*** MATERIAL SUPPLIED ***

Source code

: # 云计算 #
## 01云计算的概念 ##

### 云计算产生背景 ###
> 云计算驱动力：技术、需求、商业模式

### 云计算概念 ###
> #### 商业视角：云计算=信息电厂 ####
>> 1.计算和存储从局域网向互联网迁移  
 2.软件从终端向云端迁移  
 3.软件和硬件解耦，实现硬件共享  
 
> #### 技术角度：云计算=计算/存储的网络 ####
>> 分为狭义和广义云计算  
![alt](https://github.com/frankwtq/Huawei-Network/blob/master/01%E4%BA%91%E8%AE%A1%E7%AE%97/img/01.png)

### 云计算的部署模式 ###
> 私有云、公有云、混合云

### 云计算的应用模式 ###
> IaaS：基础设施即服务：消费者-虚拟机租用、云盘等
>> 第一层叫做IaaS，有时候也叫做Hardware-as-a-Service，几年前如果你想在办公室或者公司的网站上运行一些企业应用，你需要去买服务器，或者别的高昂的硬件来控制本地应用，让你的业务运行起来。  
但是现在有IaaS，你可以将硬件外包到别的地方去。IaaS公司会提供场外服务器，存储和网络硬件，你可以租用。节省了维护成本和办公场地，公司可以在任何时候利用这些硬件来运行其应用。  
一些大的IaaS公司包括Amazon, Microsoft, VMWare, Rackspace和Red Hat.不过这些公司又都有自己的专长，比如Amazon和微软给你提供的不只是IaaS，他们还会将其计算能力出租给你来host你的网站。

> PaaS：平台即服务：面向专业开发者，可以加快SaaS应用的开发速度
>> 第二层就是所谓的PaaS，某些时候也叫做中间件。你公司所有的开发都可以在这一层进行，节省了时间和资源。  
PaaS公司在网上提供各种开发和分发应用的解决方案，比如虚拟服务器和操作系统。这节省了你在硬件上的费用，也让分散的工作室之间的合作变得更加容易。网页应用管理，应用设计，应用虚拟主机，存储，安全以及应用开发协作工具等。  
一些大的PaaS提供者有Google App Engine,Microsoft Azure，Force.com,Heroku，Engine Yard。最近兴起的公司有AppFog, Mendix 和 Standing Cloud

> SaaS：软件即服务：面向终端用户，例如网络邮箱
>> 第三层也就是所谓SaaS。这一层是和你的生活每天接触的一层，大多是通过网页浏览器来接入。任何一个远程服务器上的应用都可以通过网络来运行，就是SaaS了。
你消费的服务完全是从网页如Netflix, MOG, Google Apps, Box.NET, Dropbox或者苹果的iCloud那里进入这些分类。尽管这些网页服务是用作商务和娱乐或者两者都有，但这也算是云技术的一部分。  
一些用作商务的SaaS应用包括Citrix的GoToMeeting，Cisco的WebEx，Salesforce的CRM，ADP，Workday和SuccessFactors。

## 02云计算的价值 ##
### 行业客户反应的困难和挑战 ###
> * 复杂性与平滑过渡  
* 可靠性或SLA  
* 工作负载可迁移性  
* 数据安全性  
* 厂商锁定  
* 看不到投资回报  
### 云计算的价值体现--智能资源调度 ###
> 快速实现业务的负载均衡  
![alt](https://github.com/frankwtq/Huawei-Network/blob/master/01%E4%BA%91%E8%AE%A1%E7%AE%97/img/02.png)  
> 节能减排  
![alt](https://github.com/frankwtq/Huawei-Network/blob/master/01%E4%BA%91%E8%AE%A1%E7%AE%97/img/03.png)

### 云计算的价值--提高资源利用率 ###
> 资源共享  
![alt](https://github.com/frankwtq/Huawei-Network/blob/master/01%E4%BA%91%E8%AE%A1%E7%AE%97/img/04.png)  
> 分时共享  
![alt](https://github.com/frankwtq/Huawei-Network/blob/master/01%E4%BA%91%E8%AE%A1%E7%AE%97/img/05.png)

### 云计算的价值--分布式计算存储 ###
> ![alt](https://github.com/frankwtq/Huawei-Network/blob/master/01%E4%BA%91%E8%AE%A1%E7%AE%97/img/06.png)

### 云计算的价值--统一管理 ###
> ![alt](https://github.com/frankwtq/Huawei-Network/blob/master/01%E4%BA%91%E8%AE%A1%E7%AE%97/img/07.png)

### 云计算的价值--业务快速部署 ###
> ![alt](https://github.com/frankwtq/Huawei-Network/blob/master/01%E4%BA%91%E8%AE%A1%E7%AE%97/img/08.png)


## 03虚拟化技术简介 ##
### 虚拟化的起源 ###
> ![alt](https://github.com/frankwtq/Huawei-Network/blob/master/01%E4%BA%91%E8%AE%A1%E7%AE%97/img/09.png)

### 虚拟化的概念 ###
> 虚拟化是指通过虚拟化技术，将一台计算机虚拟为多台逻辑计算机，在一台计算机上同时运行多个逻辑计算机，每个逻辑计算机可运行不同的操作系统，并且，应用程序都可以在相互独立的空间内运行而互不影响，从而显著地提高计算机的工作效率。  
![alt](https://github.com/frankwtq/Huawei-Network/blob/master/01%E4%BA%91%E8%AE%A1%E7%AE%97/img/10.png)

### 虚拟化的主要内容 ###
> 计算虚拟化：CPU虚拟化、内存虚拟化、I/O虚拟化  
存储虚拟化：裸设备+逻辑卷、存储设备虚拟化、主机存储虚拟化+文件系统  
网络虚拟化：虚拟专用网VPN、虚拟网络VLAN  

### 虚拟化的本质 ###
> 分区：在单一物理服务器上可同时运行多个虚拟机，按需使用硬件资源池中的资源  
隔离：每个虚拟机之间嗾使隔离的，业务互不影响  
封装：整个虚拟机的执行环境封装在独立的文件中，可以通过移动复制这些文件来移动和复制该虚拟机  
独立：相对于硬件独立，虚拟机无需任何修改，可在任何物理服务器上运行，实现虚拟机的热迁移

*** End of MATERIAL SUPPLIED ***

TASK STATEMENT —
Return the data in full, with each line kept exactly as it is.

ANSWER BELOW —
Source code

: # 云计算 #
## 01云计算的概念 ##

### 云计算产生背景 ###
> 云计算驱动力：技术、需求、商业模式

### 云计算概念 ###
> #### 商业视角：云计算=信息电厂 ####
>> 1.计算和存储从局域网向互联网迁移  
 2.软件从终端向云端迁移  
 3.软件和硬件解耦，实现硬件共享  
 
> #### 技术角度：云计算=计算/存储的网络 ####
>> 分为狭义和广义云计算  
![alt](https://github.com/frankwtq/Huawei-Network/blob/master/01%E4%BA%91%E8%AE%A1%E7%AE%97/img/01.png)

### 云计算的部署模式 ###
> 私有云、公有云、混合云

### 云计算的应用模式 ###
> IaaS：基础设施即服务：消费者-虚拟机租用、云盘等
>> 第一层叫做IaaS，有时候也叫做Hardware-as-a-Service，几年前如果你想在办公室或者公司的网站上运行一些企业应用，你需要去买服务器，或者别的高昂的硬件来控制本地应用，让你的业务运行起来。  
但是现在有IaaS，你可以将硬件外包到别的地方去。IaaS公司会提供场外服务器，存储和网络硬件，你可以租用。节省了维护成本和办公场地，公司可以在任何时候利用这些硬件来运行其应用。  
一些大的IaaS公司包括Amazon, Microsoft, VMWare, Rackspace和Red Hat.不过这些公司又都有自己的专长，比如Amazon和微软给你提供的不只是IaaS，他们还会将其计算能力出租给你来host你的网站。

> PaaS：平台即服务：面向专业开发者，可以加快SaaS应用的开发速度
>> 第二层就是所谓的PaaS，某些时候也叫做中间件。你公司所有的开发都可以在这一层进行，节省了时间和资源。  
PaaS公司在网上提供各种开发和分发应用的解决方案，比如虚拟服务器和操作系统。这节省了你在硬件上的费用，也让分散的工作室之间的合作变得更加容易。网页应用管理，应用设计，应用虚拟主机，存储，安全以及应用开发协作工具等。  
一些大的PaaS提供者有Google App Engine,Microsoft Azure，Force.com,Heroku，Engine Yard。最近兴起的公司有AppFog, Mendix 和 Standing Cloud

> SaaS：软件即服务：面向终端用户，例如网络邮箱
>> 第三层也就是所谓SaaS。这一层是和你的生活每天接触的一层，大多是通过网页浏览器来接入。任何一个远程服务器上的应用都可以通过网络来运行，就是SaaS了。
你消费的服务完全是从网页如Netflix, MOG, Google Apps, Box.NET, Dropbox或者苹果的iCloud那里进入这些分类。尽管这些网页服务是用作商务和娱乐或者两者都有，但这也算是云技术的一部分。  
一些用作商务的SaaS应用包括Citrix的GoToMeeting，Cisco的WebEx，Salesforce的CRM，ADP，Workday和SuccessFactors。

## 02云计算的价值 ##
### 行业客户反应的困难和挑战 ###
> * 复杂性与平滑过渡  
* 可靠性或SLA  
* 工作负载可迁移性  
* 数据安全性  
* 厂商锁定  
* 看不到投资回报  
### 云计算的价值体现--智能资源调度 ###
> 快速实现业务的负载均衡  
![alt](https://github.com/frankwtq/Huawei-Network/blob/master/01%E4%BA%91%E8%AE%A1%E7%AE%97/img/02.png)  
> 节能减排  
![alt](https://github.com/frankwtq/Huawei-Network/blob/master/01%E4%BA%91%E8%AE%A1%E7%AE%97/img/03.png)

### 云计算的价值--提高资源利用率 ###
> 资源共享  
![alt](https://github.com/frankwtq/Huawei-Network/blob/master/01%E4%BA%91%E8%AE%A1%E7%AE%97/img/04.png)  
> 分时共享  
![alt](https://github.com/frankwtq/Huawei-Network/blob/master/01%E4%BA%91%E8%AE%A1%E7%AE%97/img/05.png)

### 云计算的价值--分布式计算存储 ###
> ![alt](https://github.com/frankwtq/Huawei-Network/blob/master/01%E4%BA%91%E8%AE%A1%E7%AE%97/img/06.png)

### 云计算的价值--统一管理 ###
> ![alt](https://github.com/frankwtq/Huawei-Network/blob/master/01%E4%BA%91%E8%AE%A1%E7%AE%97/img/07.png)

### 云计算的价值--业务快速部署 ###
> ![alt](https://github.com/frankwtq/Huawei-Network/blob/master/01%E4%BA%91%E8%AE%A1%E7%AE%97/img/08.png)


## 03虚拟化技术简介 ##
### 虚拟化的起源 ###
> ![alt](https://github.com/frankwtq/Huawei-Network/blob/master/01%E4%BA%91%E8%AE%A1%E7%AE%97/img/09.png)

### 虚拟化的概念 ###
> 虚拟化是指通过虚拟化技术，将一台计算机虚拟为多台逻辑计算机，在一台计算机上同时运行多个逻辑计算机，每个逻辑计算机可运行不同的操作系统，并且，应用程序都可以在相互独立的空间内运行而互不影响，从而显著地提高计算机的工作效率。  
![alt](https://github.com/frankwtq/Huawei-Network/blob/master/01%E4%BA%91%E8%AE%A1%E7%AE%97/img/10.png)

### 虚拟化的主要内容 ###
> 计算虚拟化：CPU虚拟化、内存虚拟化、I/O虚拟化  
存储虚拟化：裸设备+逻辑卷、存储设备虚拟化、主机存储虚拟化+文件系统  
网络虚拟化：虚拟专用网VPN、虚拟网络VLAN  

### 虚拟化的本质 ###
> 分区：在单一物理服务器上可同时运行多个虚拟机，按需使用硬件资源池中的资源  
隔离：每个虚拟机之间嗾使隔离的，业务互不影响  
封装：整个虚拟机的执行环境封装在独立的文件中，可以通过移动复制这些文件来移动和复制该虚拟机  
独立：相对于硬件独立，虚拟机无需任何修改，可在任何物理服务器上运行，实现虚拟机的热迁移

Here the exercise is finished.